10月16日(金)のマーケット                                                                   

前日のNY市場は、欧州で新型コロナウイルス感染者数の急増を受けて規制が再び強化されていることを受けてNYダウは売り先行で始まり、朝方は一時332ドル安。しかし、トランプ大統領が追加経済対策の共和党案を1兆8000億ドル(約190兆円)から引き上げる意向を示したため、NYダウは下げ幅を縮め小幅安で取引を終えた。NYダウは19ドル安(0.07%高)の2万8,494ドル。ナスダックも下げ幅を縮めたが3日続落。テスラが反落し、バーテックス・ファーマシューティカルズは抗トリプシン欠損症治療薬「VX-814」の開発中止を発表したため急落。ズームビデオは反発した。ナスダック総合指数は54ポイント安(0.47%安)の1万1,713ポイント。

本日の東京市場はもみ合いのスタート。プラス圏で推移する時間帯も見られたが、日本でも特例承認されている米ギリアド・サイエンシズの新型コロナ治療薬「レムデシビル」が、世界保健機関(WTO)主導の臨床試験で効果が見られなかったと報じられたため、後場の日経平均は下落となった。大引けは96円安の2万3410円。売買代金は1兆8586億円。東証1部市場全体としては、今週は5日間全て売買代金2兆円割れとなっており、市場エネルギーの縮小が伺える状況。

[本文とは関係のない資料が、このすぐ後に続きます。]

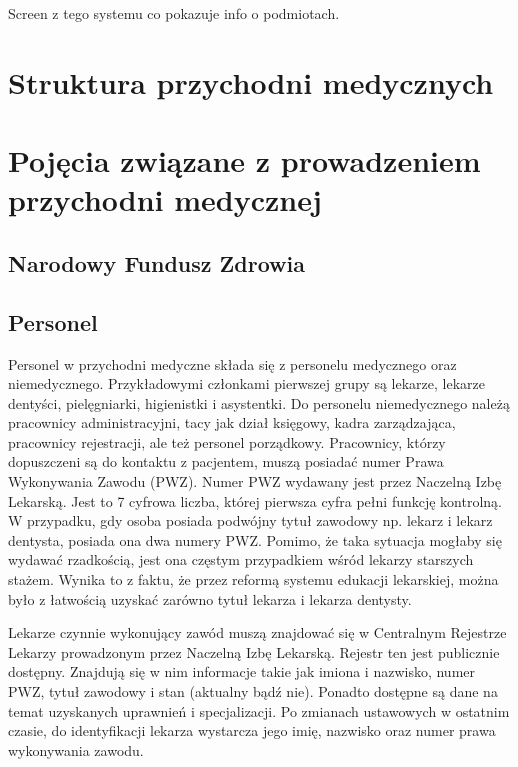 Screen z tego systemu co pokazuje info o podmiotach.

\section[Struktura przychodni medycznych][Struktura przychodni medycznych]{Struktura przychodni medycznych}


\section[Tytuł w paginie][Tytuł w spisie treści]{Pojęcia związane z prowadzeniem przychodni medycznej}
\subsection{Narodowy Fundusz Zdrowia}
\subsection{Personel}
\label{subsec:personel}
Personel w przychodni medyczne składa się z personelu medycznego oraz niemedycznego. Przykładowymi członkami pierwszej grupy są lekarze, lekarze dentyści, pielęgniarki, higienistki i asystentki. Do personelu niemedycznego należą pracownicy administracyjni, tacy jak dział księgowy, kadra zarządzająca, pracownicy rejestracji, ale też personel porządkowy. 
Pracownicy, którzy dopuszczeni są do kontaktu z pacjentem, muszą posiadać numer Prawa Wykonywania Zawodu (PWZ). Numer PWZ wydawany jest przez Naczelną Izbę Lekarską. Jest to 7 cyfrowa liczba, której pierwsza cyfra pełni funkcję kontrolną. W przypadku, gdy osoba posiada podwójny tytuł zawodowy np. lekarz i lekarz dentysta, posiada ona dwa numery PWZ. Pomimo, że taka sytuacja mogłaby się wydawać rzadkością, jest ona częstym przypadkiem wśród lekarzy starszych stażem. Wynika to z faktu, że przez reformą systemu edukacji lekarskiej, można było z łatwością uzyskać zarówno tytuł lekarza i lekarza dentysty.

Lekarze czynnie wykonujący zawód muszą znajdować się w Centralnym Rejestrze Lekarzy prowadzonym przez Naczelną Izbę Lekarską. Rejestr ten jest publicznie dostępny. Znajdują się w nim informacje takie jak imiona i nazwisko, numer PWZ, tytuł zawodowy i stan (aktualny bądź nie). Ponadto dostępne są dane na temat uzyskanych uprawnień i specjalizacji.
Po zmianach ustawowych w ostatnim czasie, do identyfikacji lekarza wystarcza jego imię, nazwisko oraz numer prawa wykonywania zawodu.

新興市場も続落。JASDAQ指数は続落。まぐまぐ、アクセスG、ウエストHDが下落。対して、出前館はテレビCMの費用負担で今期も赤字拡大予想だが、意欲的な中期経営計画を発表しストップ高。ワークマンは「ワークマン女子」の開店を受け買われた。マザーズ指数も続落。GMOFGが信用取引規制を受け急落。識学は上期赤字決算で売られた。一方、中古ブランド品買取のバリュエンスは年率30%増益を目指す中期経営計画が好感されストップ高。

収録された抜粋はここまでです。